Certo i miei interlocutori locali del partito comunista francese, da me sufficientemente frequentati nel corso degli anni '70 del secolo scorso, ma ancora nei primi '80, pur non avari nel dare notizie anche di folclore, molte faccende se le erano dimenticate o non le sapevano o non le ritenevano abbastanza interessanti: non solo la canzonetta da me citata, ma anche, pescando a caso, l'esistenza di un Fra Marco da Nizza (difensore dei nativi americani - come a suo tempo già attestato da Bartolomé de Las Casas nel suo libro "Brevissima relazione della distruzione delle Indie" per l'impressionante documentazione prodotta in una lunga relazione riguardante le atrocità commesse dai conquistatori spagnoli in Sud America, dove il religioso partito dall'attuale Costa Azzurra aveva svolto in precedenza le sue missioni -, esploratore suo malgrado del Texas e di altri limitrofi stati nordamericani e, come tale, ampiamente ricordato con solennità da quelle parti e nello stesso Messico), la leggenda di Caterina Segurana, le denunce di Graham Greene circa la Baia degli Angeli, la contemporanea grande rapina di Nizza, trascritta da Ken Follett in tempo reale e ripresa da poco da Arturo Viale nel suo Oltrepassare.

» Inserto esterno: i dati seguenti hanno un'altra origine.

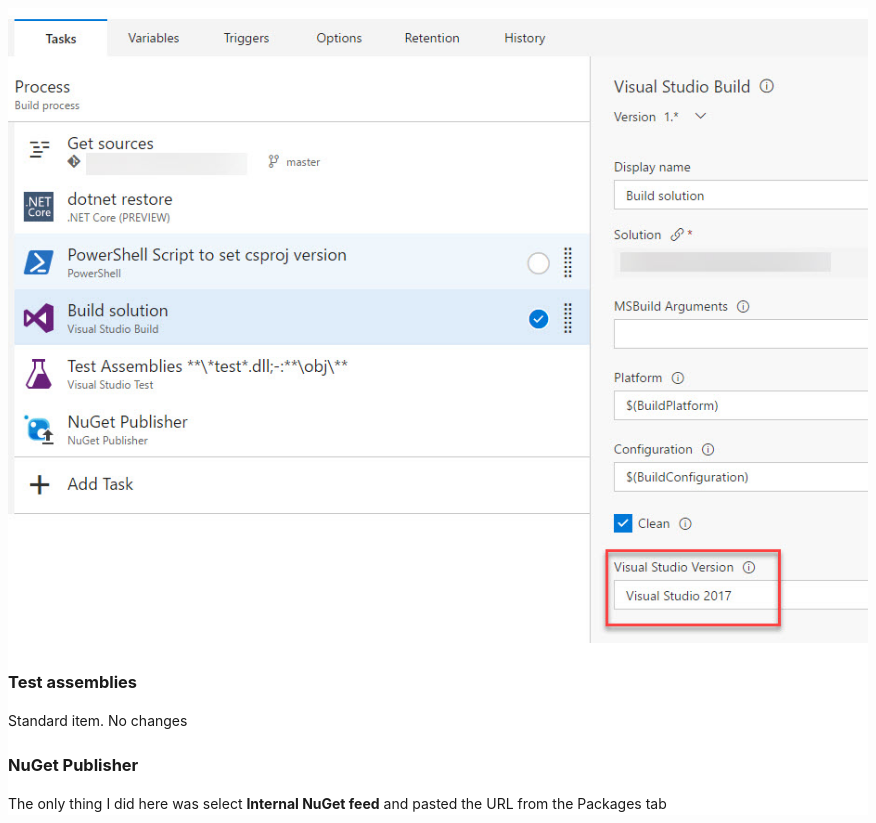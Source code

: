 [![2017-03-23_21-55-27.jpg](images/2017-03-23_21-55-27.jpg)](https://liftcodeplay.files.wordpress.com/2017/03/2017-03-23_21-55-27.jpg)

### Test assemblies

Standard item. No changes

### NuGet Publisher

The only thing I did here was select **Internal NuGet feed** and pasted the URL from the Packages tab
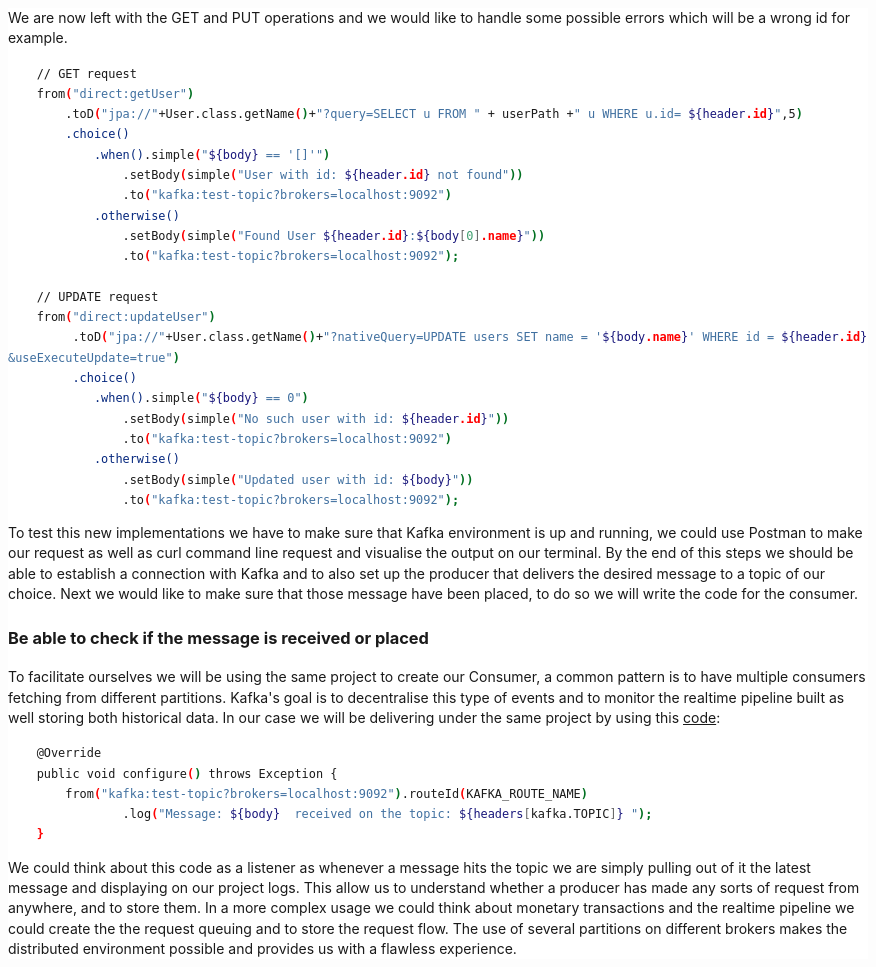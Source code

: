 We are now left with the GET and PUT operations and we would like to handle some possible errors which will be a wrong id for example. 
```Bash
    // GET request 
    from("direct:getUser")  
        .toD("jpa://"+User.class.getName()+"?query=SELECT u FROM " + userPath +" u WHERE u.id= ${header.id}",5)  
        .choice()  
            .when().simple("${body} == '[]'")  
                .setBody(simple("User with id: ${header.id} not found"))  
                .to("kafka:test-topic?brokers=localhost:9092")  
            .otherwise()  
                .setBody(simple("Found User ${header.id}:${body[0].name}"))  
                .to("kafka:test-topic?brokers=localhost:9092");
    
    // UPDATE request
    from("direct:updateUser")  
         .toD("jpa://"+User.class.getName()+"?nativeQuery=UPDATE users SET name = '${body.name}' WHERE id = ${header.id}&useExecuteUpdate=true")  
         .choice()  
            .when().simple("${body} == 0")  
                .setBody(simple("No such user with id: ${header.id}"))  
                .to("kafka:test-topic?brokers=localhost:9092")  
            .otherwise()  
                .setBody(simple("Updated user with id: ${body}"))  
                .to("kafka:test-topic?brokers=localhost:9092");
```
 To test this new implementations we have to make sure that Kafka environment is up and running, we could use Postman to make our request as well as curl command line request and visualise the output on our terminal. By the end of this steps we should be able to establish a connection with Kafka and to also set up the producer that delivers the desired message to a topic of our choice. 
 Next we would like to make sure that those message have been placed, to do so we will write the code for the consumer.

### Be able to check if the message is received or placed

To facilitate ourselves we will be using the same project to create our Consumer, a common pattern is to have multiple consumers fetching from different partitions. Kafka's goal is to decentralise this type of events and to monitor the realtime pipeline built as well storing both historical data. In our case we will be delivering under the same project by using this [code](https://github.com/nawien98/mcs_beckend_kafka/blob/main/backend/src/main/java/org/accolite/kafka/ConsumerRoute.java):
```Bash
    @Override  
    public void configure() throws Exception {  
        from("kafka:test-topic?brokers=localhost:9092").routeId(KAFKA_ROUTE_NAME)  
                .log("Message: ${body}  received on the topic: ${headers[kafka.TOPIC]} ");  
    }
```
We could think about this code as a listener as whenever a message hits the topic we are simply pulling out of it the latest message and displaying on our project logs. This allow us to understand whether a producer has made any sorts of request from anywhere, and to store them. In a more complex usage we could think about monetary transactions and the realtime pipeline we could create the the request queuing and to store the request flow. The use of several partitions on different brokers makes  the distributed environment possible and provides us with a flawless experience.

In proposito di anarchici, non è molto che Silvia mi ha raccontato della grande amicizia - altro aspetto a me in precedenza ignoto - che legava a mio padre un suo zio, un anarchico, per l'appunto, da tanti anni trasferito nella città della Promenade des Anglais, una persona che ai suoi ritorni frequenti a Ventimiglia non mancava mai di passare a salutare il Maini senior: mi dispiace non averlo conosciuto, ma sono in attesa di vedere tramite la nipote una parte del suo grande archivio di libri, giornali, documenti, carte.

Tra i pochi rimpianti che ho riguardo Nizza uno è di sicuro non essere più salito a La Madonette a trovare gli amici di origine italiana.

Il compianto Giuseppe Mac Fiorucci, invece,  con le sue trascrizioni di testimonianze di partigiani del mare - Gruppo Sbarchi Vallecrosia -, azioni temerarie di collegamento tra i patrioti di questo estremo ponente ligure ed i loro referenti alleati, insediati in Costa Azzurra, azioni che spesso facevano perno su Nizza,  mi trascina tuttora nella dimensione più che mai attuale dei valori dell'antifascismo.

Venendo a momenti più recenti, Nizza per me é stata soprattutto il Palais des Expositions. Avevo pubblicato per motivi del tutto professionali una fotografia relativa ad un certo evento, cui partecipavo per lavoro: qualcuno mi fece notare, celiando sulla supposta importanza che intendevo darmi, che compariva pure, ricoprendo ancora altra carica, il tuttora sindaco di Nizza, che in quel frangente era anche ministro della Repubblica Francese, ma io di tutto ciò non mi ero affatto accorto. Ed in effetti mi emozionò di più in un precedente caso sotto le volte della richiamata grande costruzione fare conoscenza e conversare con due espositori che abitavano nella frazione di Gorizia, dove avevano casa e campagne alcuni cugini di mia madre.